Start of Block

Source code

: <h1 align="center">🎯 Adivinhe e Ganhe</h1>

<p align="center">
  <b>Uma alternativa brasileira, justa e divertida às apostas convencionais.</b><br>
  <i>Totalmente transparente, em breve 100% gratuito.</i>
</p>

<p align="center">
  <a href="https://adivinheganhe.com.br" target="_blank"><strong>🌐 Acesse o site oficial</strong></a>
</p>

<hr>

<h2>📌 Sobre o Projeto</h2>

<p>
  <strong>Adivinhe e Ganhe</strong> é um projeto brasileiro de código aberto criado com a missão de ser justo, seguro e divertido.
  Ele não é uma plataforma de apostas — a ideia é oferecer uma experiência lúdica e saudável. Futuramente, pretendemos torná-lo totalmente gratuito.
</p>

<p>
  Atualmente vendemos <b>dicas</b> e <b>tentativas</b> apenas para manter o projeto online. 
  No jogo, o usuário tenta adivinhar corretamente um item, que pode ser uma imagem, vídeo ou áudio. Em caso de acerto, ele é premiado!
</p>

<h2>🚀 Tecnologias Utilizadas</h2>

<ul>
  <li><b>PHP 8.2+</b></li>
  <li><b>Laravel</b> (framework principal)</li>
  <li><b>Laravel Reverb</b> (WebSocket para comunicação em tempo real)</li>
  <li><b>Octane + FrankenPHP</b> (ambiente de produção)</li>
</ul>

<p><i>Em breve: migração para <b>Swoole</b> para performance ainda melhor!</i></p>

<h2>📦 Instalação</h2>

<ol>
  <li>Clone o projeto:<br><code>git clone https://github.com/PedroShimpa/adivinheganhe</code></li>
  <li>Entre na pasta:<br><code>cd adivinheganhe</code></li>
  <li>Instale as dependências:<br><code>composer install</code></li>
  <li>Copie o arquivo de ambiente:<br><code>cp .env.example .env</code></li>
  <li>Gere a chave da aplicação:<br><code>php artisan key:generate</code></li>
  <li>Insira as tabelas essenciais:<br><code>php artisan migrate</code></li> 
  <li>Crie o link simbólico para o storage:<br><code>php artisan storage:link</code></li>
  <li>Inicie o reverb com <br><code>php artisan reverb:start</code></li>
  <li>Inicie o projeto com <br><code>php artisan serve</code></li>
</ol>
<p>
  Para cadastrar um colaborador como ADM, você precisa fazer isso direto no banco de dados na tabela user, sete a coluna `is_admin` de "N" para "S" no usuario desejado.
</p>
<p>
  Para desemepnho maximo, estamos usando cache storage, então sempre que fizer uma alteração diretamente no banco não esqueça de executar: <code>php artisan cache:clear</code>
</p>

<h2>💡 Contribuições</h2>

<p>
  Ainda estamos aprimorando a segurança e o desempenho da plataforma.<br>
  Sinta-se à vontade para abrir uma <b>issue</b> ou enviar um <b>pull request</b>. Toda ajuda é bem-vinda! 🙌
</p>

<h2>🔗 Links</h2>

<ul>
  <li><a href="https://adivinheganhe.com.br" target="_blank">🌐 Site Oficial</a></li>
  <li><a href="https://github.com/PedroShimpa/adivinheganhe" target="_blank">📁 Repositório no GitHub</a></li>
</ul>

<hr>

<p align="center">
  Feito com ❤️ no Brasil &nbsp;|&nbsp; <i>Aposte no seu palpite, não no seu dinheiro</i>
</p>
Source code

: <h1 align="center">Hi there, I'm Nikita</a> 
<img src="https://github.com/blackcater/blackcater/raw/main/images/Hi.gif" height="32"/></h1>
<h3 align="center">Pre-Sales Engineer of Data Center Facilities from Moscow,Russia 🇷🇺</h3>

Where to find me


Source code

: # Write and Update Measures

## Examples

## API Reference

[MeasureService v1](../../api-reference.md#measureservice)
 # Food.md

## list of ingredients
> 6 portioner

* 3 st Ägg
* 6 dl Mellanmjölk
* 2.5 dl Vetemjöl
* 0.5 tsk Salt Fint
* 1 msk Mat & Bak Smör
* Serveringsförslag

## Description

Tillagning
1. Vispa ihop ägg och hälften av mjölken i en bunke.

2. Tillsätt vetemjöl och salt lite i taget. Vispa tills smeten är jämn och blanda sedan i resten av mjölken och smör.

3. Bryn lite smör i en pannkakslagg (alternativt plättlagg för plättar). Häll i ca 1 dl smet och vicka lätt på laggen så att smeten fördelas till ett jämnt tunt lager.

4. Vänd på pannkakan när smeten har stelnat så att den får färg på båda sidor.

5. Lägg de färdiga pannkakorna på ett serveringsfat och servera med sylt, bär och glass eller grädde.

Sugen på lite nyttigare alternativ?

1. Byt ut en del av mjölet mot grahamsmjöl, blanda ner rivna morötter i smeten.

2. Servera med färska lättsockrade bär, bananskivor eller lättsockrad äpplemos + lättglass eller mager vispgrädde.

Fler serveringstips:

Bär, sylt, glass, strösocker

End of Block

Look in the material above for the line with "2.5 dl Vetemjöl" and the line with "4. Vänd på pannkakan", and transcribe exactly those lines and all lines between them, nothing more.

RESULT OF THIS EXERCISE →
* 2.5 dl Vetemjöl
* 0.5 tsk Salt Fint
* 1 msk Mat & Bak Smör
* Serveringsförslag

## Description

Tillagning
1. Vispa ihop ägg och hälften av mjölken i en bunke.

2. Tillsätt vetemjöl och salt lite i taget. Vispa tills smeten är jämn och blanda sedan i resten av mjölken och smör.

3. Bryn lite smör i en pannkakslagg (alternativt plättlagg för plättar). Häll i ca 1 dl smet och vicka lätt på laggen så att smeten fördelas till ett jämnt tunt lager.

4. Vänd på pannkakan när smeten har stelnat så att den får färg på båda sidor.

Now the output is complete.